Mission Statement:

I will give excellence.

Thursday, December 22, 2011

Prayer

My wife and I are faithful and church-going Episcopalians. As I've said before, we love our church, our priest and the people with whom we attend.

Prayer is one area in which I struggle. I think of all the things I want for others or for myself, and there seem to be so many things that it just makes my head spin because I can't touch every base. Then I wonder if it's the right thing to pray for, then think if there's anything/anyone I've missed (because I want all these good things for all my friends). Then I wonder if God would want it... etc.
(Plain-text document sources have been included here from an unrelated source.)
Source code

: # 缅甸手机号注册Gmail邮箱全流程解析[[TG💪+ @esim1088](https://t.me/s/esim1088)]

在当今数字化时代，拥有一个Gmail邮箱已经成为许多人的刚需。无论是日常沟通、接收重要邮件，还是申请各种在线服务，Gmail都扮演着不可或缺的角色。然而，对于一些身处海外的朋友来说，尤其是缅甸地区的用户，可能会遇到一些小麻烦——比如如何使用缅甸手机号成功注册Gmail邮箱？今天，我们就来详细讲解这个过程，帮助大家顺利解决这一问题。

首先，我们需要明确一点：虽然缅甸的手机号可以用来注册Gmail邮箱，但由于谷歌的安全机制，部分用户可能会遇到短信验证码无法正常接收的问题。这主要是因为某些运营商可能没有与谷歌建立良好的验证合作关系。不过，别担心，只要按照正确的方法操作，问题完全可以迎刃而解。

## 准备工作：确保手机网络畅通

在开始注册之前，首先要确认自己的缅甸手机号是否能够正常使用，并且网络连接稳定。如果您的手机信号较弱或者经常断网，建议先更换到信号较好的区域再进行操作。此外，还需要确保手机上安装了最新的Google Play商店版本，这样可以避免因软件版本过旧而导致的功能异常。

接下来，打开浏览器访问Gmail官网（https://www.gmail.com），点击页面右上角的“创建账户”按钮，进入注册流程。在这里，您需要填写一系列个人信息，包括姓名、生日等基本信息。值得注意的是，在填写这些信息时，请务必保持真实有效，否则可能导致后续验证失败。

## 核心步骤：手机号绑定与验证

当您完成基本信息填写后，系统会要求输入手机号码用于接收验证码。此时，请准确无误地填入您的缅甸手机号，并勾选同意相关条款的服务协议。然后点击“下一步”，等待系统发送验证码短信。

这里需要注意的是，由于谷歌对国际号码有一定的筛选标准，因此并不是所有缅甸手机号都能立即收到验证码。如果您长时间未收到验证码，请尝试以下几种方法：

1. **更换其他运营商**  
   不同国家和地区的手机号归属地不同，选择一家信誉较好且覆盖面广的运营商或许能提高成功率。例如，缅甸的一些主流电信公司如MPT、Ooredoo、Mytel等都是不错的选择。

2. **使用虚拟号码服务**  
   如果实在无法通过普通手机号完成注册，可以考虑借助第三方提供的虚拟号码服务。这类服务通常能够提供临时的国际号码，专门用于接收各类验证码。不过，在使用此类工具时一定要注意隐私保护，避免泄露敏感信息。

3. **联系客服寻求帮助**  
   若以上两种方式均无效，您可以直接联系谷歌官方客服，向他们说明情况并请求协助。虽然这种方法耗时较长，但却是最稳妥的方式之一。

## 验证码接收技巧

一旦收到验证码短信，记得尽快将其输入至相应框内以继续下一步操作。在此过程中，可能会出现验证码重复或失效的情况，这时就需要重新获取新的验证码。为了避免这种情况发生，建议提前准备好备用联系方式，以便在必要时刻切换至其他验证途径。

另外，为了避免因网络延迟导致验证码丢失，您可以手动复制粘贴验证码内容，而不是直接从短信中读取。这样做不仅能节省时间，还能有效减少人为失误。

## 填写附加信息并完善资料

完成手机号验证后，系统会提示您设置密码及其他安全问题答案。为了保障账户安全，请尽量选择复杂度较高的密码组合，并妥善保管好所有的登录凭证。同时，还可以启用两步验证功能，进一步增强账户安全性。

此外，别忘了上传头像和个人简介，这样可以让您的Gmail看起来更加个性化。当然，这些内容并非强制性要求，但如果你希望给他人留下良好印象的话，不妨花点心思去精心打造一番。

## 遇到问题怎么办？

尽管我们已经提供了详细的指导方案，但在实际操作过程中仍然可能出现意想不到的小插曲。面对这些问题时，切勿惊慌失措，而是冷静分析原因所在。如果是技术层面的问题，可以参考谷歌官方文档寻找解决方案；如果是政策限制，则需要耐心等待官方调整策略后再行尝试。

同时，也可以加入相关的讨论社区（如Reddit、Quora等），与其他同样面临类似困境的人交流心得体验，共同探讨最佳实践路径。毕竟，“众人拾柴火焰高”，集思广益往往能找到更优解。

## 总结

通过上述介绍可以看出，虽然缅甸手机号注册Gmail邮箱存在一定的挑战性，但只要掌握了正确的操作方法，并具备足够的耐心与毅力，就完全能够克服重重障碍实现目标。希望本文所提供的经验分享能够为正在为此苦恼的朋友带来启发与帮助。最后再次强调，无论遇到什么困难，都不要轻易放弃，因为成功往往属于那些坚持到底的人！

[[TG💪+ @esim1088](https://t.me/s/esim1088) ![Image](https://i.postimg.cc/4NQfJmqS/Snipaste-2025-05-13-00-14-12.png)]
I think these things into the ground and then I revert to the Lord's Prayer, which I think of as a 'catch all.'

In addition, some of what we pray during the service is 'corporate' prayer, where one person reads the prayer and the congregation responds. After 40 years in the Episcopal church, I'm starting to come around on this kind of prayer, but it seems a little automatic to me. I need to 'feel' my prayer-- have it come from the heart. Yet I realize that's not always possible.

That leads me to ponder a little more what prayer is. I've always thought of it as a discrete act-- where I stop whatever I'm doing and pray. But can prayer be more of a permanent way of thinking-- a kind of 'who you are/what you want/what you believe in' sort of state? I'm no theologian, but if the Lord knows the wants and desires of our own heart, and if no secrets are hid from him...

Anyway, Christmas has been here for five weeks for us retail types. I had no idea so many people bought shoes as presents. I've allowed myself to get a little more wrapped up in the spirit of the occasion. Typically, if everyone else likes it, I hate it. Simple as that. I know it's wrong, but it's where I'm at. So I've been playing my favorite Christmas CD and kind of ingesting it, since I seem to do a good job of absorbing my religion musically. There's a reason we do this, I get it, but it's also OK to enjoy the season and have fun.

I'm starting to understand that a little bit.